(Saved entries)
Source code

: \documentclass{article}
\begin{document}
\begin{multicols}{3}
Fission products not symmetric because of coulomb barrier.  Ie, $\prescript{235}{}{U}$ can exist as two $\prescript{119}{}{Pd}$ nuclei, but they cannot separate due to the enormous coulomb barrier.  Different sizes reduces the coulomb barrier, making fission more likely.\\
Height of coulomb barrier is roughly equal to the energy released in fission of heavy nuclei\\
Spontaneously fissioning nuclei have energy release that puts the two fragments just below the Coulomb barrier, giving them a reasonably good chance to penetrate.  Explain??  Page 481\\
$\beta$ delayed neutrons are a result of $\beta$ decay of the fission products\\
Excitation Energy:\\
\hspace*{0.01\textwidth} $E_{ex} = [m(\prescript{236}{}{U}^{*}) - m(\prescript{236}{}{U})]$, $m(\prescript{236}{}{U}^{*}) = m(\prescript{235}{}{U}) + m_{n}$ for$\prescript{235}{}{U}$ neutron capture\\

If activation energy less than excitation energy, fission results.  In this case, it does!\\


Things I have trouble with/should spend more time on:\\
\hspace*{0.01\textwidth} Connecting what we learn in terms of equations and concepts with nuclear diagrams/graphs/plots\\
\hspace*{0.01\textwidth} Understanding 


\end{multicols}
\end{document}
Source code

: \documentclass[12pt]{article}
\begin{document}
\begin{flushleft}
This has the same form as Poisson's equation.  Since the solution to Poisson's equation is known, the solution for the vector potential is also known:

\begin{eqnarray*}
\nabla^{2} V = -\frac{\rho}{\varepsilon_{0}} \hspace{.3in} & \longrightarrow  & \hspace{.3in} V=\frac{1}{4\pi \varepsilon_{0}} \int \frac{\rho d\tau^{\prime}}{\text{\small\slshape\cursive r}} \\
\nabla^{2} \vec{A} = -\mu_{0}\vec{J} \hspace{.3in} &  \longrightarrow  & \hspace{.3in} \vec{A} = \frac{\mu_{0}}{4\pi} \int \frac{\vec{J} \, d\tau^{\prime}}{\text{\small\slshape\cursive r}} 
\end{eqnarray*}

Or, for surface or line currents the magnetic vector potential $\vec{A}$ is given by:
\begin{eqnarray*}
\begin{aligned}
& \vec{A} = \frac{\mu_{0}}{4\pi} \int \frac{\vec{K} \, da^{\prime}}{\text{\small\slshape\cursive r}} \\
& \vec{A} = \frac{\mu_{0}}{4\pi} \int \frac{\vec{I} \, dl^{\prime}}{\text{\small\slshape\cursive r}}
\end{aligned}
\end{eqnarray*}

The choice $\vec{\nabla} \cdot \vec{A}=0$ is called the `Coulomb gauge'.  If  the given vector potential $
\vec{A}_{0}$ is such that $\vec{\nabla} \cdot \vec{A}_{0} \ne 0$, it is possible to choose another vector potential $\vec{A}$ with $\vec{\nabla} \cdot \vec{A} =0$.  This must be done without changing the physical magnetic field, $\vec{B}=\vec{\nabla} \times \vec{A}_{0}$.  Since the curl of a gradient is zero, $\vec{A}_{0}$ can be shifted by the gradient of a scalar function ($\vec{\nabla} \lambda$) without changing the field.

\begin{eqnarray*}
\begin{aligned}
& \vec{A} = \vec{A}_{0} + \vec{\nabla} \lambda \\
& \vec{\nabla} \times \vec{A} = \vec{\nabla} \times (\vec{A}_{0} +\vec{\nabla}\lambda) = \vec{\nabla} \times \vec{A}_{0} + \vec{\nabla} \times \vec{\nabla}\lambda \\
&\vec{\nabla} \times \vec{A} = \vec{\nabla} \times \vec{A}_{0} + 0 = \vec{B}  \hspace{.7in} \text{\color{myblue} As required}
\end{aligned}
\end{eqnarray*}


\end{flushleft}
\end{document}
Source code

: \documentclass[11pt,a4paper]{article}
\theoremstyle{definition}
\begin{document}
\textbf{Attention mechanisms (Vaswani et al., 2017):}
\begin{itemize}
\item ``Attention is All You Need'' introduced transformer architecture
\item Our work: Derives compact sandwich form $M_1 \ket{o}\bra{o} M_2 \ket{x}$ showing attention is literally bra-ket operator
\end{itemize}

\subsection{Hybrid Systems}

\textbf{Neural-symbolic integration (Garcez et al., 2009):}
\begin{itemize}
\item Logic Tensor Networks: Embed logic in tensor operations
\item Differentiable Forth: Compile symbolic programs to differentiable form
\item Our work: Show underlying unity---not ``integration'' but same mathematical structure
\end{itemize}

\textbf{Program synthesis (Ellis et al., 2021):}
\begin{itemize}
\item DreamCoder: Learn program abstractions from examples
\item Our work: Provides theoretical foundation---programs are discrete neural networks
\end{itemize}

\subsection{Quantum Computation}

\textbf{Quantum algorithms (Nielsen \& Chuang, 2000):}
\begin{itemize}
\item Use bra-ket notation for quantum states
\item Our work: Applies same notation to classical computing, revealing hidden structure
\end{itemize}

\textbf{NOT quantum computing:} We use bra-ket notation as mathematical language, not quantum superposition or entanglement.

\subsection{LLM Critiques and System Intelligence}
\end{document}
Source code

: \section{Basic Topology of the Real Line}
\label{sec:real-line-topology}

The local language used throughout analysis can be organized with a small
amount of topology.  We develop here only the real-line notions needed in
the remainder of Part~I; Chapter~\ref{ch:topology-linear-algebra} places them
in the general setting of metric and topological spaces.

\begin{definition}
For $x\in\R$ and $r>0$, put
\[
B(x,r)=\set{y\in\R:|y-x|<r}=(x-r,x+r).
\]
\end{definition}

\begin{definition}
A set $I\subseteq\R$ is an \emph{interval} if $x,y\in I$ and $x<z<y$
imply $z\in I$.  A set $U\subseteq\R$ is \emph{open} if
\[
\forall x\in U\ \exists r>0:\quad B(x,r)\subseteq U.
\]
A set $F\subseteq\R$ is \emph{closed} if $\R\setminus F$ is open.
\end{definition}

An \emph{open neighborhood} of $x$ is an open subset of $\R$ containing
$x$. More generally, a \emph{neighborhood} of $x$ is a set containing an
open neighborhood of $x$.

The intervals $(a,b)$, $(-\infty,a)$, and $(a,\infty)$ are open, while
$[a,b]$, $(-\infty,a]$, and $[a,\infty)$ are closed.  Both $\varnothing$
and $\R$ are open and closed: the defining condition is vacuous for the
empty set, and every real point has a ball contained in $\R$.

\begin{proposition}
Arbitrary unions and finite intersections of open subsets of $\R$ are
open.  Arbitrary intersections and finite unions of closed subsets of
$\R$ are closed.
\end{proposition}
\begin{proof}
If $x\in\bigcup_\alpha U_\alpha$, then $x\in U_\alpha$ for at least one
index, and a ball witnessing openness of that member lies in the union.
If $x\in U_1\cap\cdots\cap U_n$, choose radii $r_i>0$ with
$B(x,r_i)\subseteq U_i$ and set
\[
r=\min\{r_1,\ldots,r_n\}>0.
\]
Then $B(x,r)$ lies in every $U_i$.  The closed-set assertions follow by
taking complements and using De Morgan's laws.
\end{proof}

## [Directions for this task]
Output, from the data above, the lines from the line with "Spontaneously fissioning nuclei" to the line with "Excitation Energy:\\" exactly as they stand, both ends included and nothing else.

## [Written response]
Spontaneously fissioning nuclei have energy release that puts the two fragments just below the Coulomb barrier, giving them a reasonably good chance to penetrate.  Explain??  Page 481\\
$\beta$ delayed neutrons are a result of $\beta$ decay of the fission products\\
Excitation Energy:\\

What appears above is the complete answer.